It seems like these systems ought to be developed with independent formal verification as a legal requirement. Or maybe that's too naive to dream about?
I've worked with using formal verification systems to secure smart contracts. It's less useful than you would think, for two reasons:
1. It's extremely hard to come up with the correct rules for expected behavior. It's like making a safe wish versus an evil genie. It's also surprisingly easy to make a rule that doesn't check anything, or what you think it does.
2. In the areas that deal with the most money, DeFi, there may be thirty program involved, most of which were not made by you or under your control. Current formal methods can just handle a single program. The common way to handle networks of contracts is to test each in isolation, making assumptions about what the other contracts can do. But it's really easy to make a wrong assumption here.
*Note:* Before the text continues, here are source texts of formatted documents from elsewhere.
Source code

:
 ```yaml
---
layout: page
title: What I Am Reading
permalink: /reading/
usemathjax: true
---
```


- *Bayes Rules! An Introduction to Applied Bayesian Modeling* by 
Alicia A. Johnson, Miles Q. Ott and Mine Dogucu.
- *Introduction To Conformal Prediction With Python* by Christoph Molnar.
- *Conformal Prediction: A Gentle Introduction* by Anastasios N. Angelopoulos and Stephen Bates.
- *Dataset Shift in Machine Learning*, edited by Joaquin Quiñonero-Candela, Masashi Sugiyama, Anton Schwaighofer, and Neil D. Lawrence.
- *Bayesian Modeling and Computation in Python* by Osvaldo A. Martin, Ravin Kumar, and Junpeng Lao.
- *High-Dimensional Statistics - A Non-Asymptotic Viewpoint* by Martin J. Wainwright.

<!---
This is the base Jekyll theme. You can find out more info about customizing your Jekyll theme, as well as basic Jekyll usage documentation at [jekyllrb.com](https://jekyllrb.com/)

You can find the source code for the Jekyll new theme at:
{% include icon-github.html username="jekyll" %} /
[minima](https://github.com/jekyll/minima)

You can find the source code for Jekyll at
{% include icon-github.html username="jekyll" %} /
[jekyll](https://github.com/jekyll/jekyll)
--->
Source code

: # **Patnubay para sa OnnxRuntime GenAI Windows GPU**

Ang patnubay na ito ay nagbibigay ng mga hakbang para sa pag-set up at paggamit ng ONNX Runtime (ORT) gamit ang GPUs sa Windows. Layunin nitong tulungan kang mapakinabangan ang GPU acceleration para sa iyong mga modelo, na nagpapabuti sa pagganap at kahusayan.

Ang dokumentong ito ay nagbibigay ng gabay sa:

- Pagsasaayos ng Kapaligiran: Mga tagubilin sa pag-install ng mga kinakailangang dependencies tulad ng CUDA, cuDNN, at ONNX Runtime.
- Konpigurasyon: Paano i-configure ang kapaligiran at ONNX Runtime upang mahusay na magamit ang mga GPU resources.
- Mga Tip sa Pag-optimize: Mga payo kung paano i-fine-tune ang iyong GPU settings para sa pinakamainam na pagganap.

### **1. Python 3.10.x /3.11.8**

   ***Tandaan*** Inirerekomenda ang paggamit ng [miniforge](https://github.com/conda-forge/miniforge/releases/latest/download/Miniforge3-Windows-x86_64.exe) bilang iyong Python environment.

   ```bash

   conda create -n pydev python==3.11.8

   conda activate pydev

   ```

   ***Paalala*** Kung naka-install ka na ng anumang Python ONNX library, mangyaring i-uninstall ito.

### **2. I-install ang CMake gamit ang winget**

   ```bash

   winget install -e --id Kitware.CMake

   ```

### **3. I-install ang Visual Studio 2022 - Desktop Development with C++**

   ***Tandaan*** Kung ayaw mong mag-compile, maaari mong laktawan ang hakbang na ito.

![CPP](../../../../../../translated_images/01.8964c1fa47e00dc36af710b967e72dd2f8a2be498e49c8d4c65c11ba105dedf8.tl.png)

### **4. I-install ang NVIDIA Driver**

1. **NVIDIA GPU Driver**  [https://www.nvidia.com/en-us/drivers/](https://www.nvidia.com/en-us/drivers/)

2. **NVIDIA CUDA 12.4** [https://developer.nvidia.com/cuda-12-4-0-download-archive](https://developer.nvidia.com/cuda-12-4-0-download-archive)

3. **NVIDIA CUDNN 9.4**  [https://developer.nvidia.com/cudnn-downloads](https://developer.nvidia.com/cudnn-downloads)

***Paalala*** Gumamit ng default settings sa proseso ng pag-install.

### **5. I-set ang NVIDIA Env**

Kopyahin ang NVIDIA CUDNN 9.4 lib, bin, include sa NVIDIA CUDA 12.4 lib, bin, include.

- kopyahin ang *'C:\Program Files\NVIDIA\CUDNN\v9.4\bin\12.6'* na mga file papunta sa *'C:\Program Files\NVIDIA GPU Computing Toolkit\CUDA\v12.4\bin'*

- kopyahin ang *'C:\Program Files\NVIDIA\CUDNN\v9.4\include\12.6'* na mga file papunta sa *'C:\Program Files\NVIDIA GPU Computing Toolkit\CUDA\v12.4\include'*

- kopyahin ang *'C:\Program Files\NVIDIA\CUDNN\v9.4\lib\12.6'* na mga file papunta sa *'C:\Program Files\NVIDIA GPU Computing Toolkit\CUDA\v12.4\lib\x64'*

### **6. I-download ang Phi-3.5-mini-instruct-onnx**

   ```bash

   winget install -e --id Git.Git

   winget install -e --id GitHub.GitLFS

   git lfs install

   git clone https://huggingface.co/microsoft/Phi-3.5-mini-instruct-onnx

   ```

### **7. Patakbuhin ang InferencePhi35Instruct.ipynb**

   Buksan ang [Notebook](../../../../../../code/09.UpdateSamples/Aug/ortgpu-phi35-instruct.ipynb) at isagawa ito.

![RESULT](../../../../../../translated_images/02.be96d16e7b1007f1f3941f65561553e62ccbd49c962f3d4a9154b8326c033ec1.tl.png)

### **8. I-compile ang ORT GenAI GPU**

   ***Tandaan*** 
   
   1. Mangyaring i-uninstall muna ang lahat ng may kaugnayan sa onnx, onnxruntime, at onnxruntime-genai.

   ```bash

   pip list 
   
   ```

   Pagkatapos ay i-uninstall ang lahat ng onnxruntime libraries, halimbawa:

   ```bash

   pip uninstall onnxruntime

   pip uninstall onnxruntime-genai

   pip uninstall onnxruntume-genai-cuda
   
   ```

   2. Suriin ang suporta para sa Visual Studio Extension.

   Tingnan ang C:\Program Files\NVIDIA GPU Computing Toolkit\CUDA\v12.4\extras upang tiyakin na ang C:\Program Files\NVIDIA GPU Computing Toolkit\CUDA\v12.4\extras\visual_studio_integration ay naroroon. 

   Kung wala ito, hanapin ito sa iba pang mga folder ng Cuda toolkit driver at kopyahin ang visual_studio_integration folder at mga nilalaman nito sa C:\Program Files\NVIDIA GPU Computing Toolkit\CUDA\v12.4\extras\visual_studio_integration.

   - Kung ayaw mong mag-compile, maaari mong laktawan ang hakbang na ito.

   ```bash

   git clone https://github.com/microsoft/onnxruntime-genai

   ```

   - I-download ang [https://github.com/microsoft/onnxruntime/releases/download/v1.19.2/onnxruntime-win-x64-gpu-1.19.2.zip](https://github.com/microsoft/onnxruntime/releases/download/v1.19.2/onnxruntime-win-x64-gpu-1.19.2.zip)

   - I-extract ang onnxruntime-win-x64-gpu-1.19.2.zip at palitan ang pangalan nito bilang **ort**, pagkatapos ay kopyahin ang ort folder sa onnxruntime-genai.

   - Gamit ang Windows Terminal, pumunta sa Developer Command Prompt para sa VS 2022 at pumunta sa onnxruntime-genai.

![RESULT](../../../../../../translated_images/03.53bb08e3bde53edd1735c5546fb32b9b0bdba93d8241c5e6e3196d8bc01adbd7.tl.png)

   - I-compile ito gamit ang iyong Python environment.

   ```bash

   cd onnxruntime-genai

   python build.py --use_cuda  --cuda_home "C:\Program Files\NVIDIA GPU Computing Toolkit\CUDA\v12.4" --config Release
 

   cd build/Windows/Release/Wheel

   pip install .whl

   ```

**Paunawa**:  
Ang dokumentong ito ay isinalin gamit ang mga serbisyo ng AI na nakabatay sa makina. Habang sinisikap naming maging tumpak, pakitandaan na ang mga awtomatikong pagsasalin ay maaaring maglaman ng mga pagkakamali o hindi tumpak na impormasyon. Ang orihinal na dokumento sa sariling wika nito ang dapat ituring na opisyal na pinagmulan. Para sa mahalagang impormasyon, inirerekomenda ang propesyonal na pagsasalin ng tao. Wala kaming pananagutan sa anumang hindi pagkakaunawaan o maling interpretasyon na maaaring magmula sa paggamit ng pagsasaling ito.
OK, that makes sense, thanks for the insight! I do still think it would be "helpful" to apply formal methods, even if they don't solve the problem 100%, just like some testing is better than no testing. Better than the current wild west at least, it would seem.
Code is protected as free speech by the US Supreme Court. There’s no legal avenue by which you could prohibit someone from writing and publishing smart contract code.
At best the most you could do is setup a legal barrier to deploying that code to a block chain. Even then, this is legally iffy, since deploying chain simply involves broadcasting a message to the network. Most likely the court would interpret this as a form of published speech protected by the First Amendment.
But even if not, you can still publish the smart contract code on GitHub and say “I sure hope no one outside my jurisdiction or an anonymous address takes this code and puts it on-chain.
I'm not sure I agree with these points (although these are good insights). There are regulations that apply to code in other domains, like HIPAA/FedRAMP/banking compliance etc, so why cannot they be applied to blockchain providers as well?
You could do that, it would still be up to the consumer to only choose to interact with those contracts and projects, just like it is now. But the consumer is undiscerning.